Look below for the lines from the one with "Portanto, o estudo" to the one with "processos sedimentares e", and copy exactly those lines, both ends included.
★ ★ ★ ★
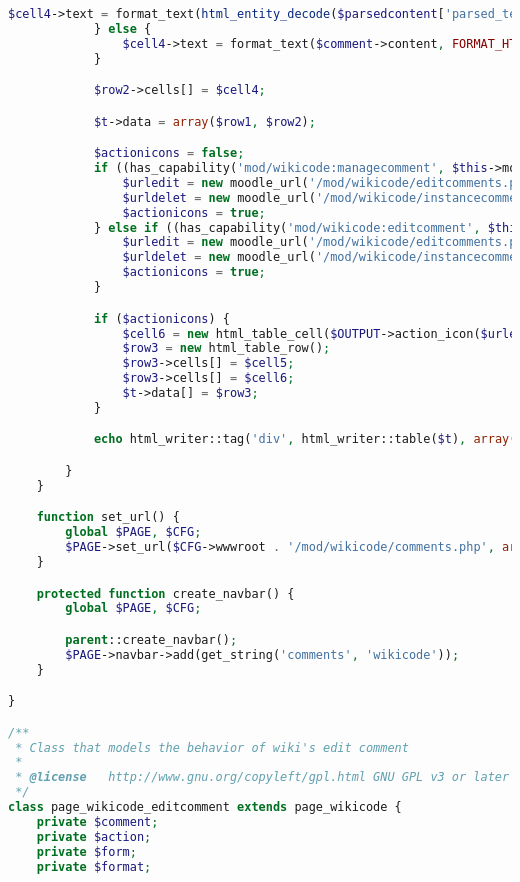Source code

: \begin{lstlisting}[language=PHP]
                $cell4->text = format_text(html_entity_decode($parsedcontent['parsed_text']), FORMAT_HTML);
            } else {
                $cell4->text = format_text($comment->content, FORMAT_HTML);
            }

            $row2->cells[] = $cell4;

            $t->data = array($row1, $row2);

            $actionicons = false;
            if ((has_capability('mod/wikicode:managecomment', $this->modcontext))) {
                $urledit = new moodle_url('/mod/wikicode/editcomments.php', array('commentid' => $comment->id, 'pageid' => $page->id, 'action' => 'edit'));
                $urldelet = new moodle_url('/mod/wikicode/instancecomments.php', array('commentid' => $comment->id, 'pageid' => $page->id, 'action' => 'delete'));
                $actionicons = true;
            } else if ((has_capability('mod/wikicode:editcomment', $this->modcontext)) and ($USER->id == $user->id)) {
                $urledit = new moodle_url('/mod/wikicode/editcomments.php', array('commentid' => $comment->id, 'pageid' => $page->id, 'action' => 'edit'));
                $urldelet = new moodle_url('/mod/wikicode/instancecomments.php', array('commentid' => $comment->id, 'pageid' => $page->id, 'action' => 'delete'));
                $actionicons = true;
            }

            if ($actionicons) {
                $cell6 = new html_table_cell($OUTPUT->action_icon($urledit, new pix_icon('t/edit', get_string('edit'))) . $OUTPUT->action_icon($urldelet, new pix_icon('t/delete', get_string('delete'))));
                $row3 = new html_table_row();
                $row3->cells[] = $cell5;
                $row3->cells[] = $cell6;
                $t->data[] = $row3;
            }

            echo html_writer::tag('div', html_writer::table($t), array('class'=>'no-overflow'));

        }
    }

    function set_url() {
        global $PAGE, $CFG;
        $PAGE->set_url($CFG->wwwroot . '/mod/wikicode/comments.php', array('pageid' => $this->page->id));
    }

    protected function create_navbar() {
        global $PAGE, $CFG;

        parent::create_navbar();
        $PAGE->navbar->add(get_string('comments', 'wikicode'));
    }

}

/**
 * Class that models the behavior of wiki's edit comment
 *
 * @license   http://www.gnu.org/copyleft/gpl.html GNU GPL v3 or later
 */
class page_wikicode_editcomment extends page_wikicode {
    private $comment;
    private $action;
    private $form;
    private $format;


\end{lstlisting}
★ ★ ★ ★
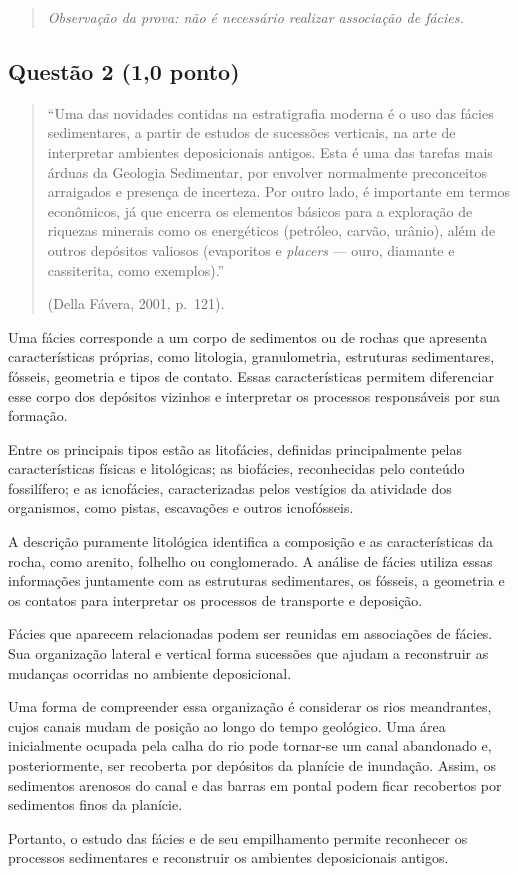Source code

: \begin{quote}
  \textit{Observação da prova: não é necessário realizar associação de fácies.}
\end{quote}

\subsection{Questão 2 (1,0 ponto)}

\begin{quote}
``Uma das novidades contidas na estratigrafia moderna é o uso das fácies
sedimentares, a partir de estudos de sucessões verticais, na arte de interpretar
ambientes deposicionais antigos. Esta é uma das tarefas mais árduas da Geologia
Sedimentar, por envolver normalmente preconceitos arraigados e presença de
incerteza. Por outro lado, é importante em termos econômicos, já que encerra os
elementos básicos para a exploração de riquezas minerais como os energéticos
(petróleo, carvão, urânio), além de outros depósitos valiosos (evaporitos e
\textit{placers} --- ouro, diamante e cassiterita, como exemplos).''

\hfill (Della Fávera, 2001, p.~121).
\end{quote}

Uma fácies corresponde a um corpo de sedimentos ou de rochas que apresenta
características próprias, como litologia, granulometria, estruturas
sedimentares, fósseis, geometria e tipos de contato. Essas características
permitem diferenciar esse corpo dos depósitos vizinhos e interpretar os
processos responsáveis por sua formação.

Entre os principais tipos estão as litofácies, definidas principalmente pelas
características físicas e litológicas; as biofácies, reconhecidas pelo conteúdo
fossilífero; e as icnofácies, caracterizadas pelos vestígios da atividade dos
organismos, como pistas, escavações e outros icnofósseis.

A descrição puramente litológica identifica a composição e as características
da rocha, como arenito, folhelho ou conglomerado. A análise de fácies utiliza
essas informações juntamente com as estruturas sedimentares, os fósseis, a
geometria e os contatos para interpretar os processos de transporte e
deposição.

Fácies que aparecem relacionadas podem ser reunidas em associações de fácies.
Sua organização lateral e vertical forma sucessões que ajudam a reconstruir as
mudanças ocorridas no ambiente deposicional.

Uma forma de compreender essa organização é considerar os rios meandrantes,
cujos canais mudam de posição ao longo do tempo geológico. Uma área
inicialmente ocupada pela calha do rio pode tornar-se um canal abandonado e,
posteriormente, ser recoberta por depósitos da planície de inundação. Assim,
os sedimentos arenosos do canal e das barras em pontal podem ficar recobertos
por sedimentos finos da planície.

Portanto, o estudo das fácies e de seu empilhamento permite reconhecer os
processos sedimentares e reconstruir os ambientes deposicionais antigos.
★ ★ ★ ★
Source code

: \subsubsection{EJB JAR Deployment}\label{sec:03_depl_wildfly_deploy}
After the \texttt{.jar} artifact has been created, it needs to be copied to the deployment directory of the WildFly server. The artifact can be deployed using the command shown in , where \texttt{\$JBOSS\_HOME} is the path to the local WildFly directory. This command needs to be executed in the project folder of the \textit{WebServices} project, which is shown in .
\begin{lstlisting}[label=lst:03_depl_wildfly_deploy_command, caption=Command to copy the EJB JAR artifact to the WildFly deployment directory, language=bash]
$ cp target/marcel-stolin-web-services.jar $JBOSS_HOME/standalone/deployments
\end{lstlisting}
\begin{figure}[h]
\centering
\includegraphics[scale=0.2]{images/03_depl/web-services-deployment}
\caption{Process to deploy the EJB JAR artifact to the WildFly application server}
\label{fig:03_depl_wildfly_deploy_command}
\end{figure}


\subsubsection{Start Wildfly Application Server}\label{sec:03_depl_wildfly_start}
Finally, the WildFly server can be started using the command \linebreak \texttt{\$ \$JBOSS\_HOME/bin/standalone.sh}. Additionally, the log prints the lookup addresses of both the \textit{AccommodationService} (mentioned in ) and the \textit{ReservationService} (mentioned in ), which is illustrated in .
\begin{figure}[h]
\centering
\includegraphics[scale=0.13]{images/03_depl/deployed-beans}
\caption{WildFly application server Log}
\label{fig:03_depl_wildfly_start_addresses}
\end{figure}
★ ★ ★ ★
Final answer:
Portanto, o estudo das fácies e de seu empilhamento permite reconhecer os
processos sedimentares e reconstruir os ambientes deposicionais antigos.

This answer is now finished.